Le premier centre de chirurgie robotique de Rhône-Alpes ouvre ses portes à l’hôpital Lyon-Sud. Après la chirurgie cœlioscopique, l’assistance robotique au chirurgien apparaît comme une nouvelle étape dans l’acte chirurgical dit "sans cicatrice". Le robot est équipé de trois bras, deux portant les instruments et le troisième étant le support de la caméra. Le chirurgien qui se trouve dans la salle d’intervention, à quelques mètres du patient, commande le robot à l’aide de deux manettes d’une très grande sensibilité. Pas de machine qui opère seul pour le moment. Par contre, "le robot rend le chirurgien encore meilleur", pour le professeur Ruffion, chef du service d’urologie.

Pourquoi un robot en chirurgie ?

Le robot Da Vinci permet au chirurgien de gagner en aisance de mouvement avec des rotations à 360° impossibles à réaliser avec un poignet humain ainsi qu’une très grande stabilité du geste. Le praticien bénéficie également d’une vision en trois dimensions qu'il avait perdu avec la coelioscopie. Pour le patient, l’intérêt est au moins aussi grand, puisque la minutie de l’appareil réduit les pertes sanguines lors de l’intervention et ne nécessite que quelques petites "boutonnières" pour permettre le passage des instruments. Les douleurs post-opératoires sont ainsi limitées, la convalescence, raccourcie, et la reprise d’activité, beaucoup plus rapide. Une technique bien moins traumatisante pour l’organisme qui trouve sa meilleure application dans le traitement chirurgical du cancer de la prostate.
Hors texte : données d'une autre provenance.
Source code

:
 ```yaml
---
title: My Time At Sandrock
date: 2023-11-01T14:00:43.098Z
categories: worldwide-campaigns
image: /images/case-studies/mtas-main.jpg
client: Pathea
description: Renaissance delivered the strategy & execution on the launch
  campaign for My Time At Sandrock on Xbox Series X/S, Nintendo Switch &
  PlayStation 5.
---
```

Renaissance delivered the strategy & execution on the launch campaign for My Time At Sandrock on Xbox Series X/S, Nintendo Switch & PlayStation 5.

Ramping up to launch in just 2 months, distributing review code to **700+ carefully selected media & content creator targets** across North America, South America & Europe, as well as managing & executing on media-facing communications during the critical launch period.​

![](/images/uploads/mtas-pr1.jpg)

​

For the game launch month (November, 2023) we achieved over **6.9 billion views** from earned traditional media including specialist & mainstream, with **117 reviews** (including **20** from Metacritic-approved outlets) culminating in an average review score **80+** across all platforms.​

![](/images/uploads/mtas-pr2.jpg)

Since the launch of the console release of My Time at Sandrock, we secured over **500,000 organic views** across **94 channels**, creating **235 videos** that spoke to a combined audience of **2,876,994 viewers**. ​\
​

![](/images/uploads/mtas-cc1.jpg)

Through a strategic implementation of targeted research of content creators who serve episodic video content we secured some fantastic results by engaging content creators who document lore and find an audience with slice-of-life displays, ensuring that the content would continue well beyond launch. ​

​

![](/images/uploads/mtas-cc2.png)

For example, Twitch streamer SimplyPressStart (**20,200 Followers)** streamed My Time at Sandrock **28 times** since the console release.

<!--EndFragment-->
La précision de l’appareil permet en effet d’exécuter l’ablation de celle-ci de la manière la moins traumatisante possible, afin de préserver l’érection.

"Opérer avec un robot n’est plus de la science-fiction"

Pour autant, l’utilisation du robot Da Vinci à des fins opératoires n’est pas nouvelle, puisque le CHU l’emploie depuis sept ans déjà. "Nous avons fini la phase d’apprentissage. Nous sommes arrivés maintenant à maturité", juge Marc Colombelle, chef du service de chirurgie robotique. En fait, la nouveauté réside dans la concentration de toutes les spécialités chirurgicales sur le même site pour l’utilisation de ce robot. Si l’urologie a été la première à y avoir accès, c’est maintenant le chirurgie gynécologique, digestive, ORL, cardiaque et pédiatrique qui ont accès à cette technologie. Le service de chirurgie robotique ne se contente pas seulement d’utiliser le Da Vinci, puisqu’il est également acteur du développement de la robotique chirurgicale. "Opérer avec un robot n’est plus du domaine de la science-fiction. Il y a de grands espoirs. Nous nous investissons aux cotés d’entreprises rhône-alpines de micromécanique", précise le professeur Colombelle.

Si, grâce au robot, 500 patients ont été opérés depuis sept ans, l’équipe médicale espère reproduire ce chiffre chaque année avec l’ouverture du service de chirurgie robotique et l’allongement des créneaux d’ouverture du bloc. Pour le professeur Collombet, ce service est "une chance que les hospices civils ont su saisir".